One can only wonder what would have happened if
young Daniel McGinnis had chosen to go exploring somewhere else
on that fateful day in the summer of 1795. If he had, perhaps
nobody else would have walked the woods on the eastern end of
Oak Island for the next ten years. In that time, the clearing
McGinnis found might have been reclaimed completely by the woods.
In a forest, the thirteen foot-wide depression in the ground
might never have been noticed. Thick, leafy branches might have
obscured the old tackle block hanging from a branch directly
over the pit. Without these markers, there would have been nothing
to indicate that this was the work of man. And there might have
never been the two-hundred year long treasure hunt that cost
several fortunes and many lives.
But McGinnis did see the clearing and the depression
and the tackle block. Visions of pirate treasure did fill his
head. He did return later with two friends, John Smith, age
19, and Anthony Vaughan, age 16. And together, with picks and
shovels, they did start perhaps the most famous treasure hunt
of modern times.
Undoubtedly, the three must have thought they
were on the verge of discovering the treasure of Captain
William Kidd. Stories that the captain had buried a treasure
hoard on an island "east of Boston" had been circulating since
the 1600's. Legend had it that a dying sailor in the New England
Colonies confessed to being a part of Kidd's notorious crew,
but he never named an exact location for the hidden booty.

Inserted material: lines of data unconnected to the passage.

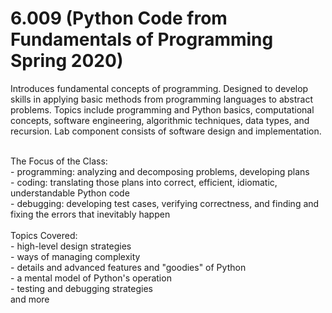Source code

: # 6.009 (Python Code from Fundamentals of Programming Spring 2020)

Introduces fundamental concepts of programming. Designed to develop skills in applying basic methods from programming languages to abstract problems. Topics include programming and Python basics, computational concepts, software engineering, algorithmic techniques, data types, and recursion. Lab component consists of software design and implementation. </br>

</br>
The Focus of the Class:</br>
- programming: analyzing and decomposing problems, developing plans</br>
- coding: translating those plans into correct, efficient, idiomatic, understandable Python code</br>
- debugging: developing test cases, verifying correctness, and finding and fixing the errors that inevitably happen</br>
</br>
Topics Covered:</br>
- high-level design strategies</br>
- ways of managing complexity</br>
- details and advanced features and "goodies" of Python</br>
- a mental model of Python's operation</br>
- testing and debugging strategies</br>
and more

The island McGinnis, Smith and Vaughan were on
was one of 300 small isles in the Mahone Bay, Nova Scotia, Canada.
It was peanut-shaped and about three-quarters of a mile long
and 1,000 feet wide.
Cutting away the smaller trees, the three young
men started digging in the depression. After two feet they hit
a floor of carefully laid flagstones. This type of slate was
not found on the island and the group figured it had been brought
there from about two miles north. Below the stones they saw
that they were digging down a shaft that had been refilled.
The walls of the shaft were scored with the marks of pick axes,
more evidence that this structure was the work of men.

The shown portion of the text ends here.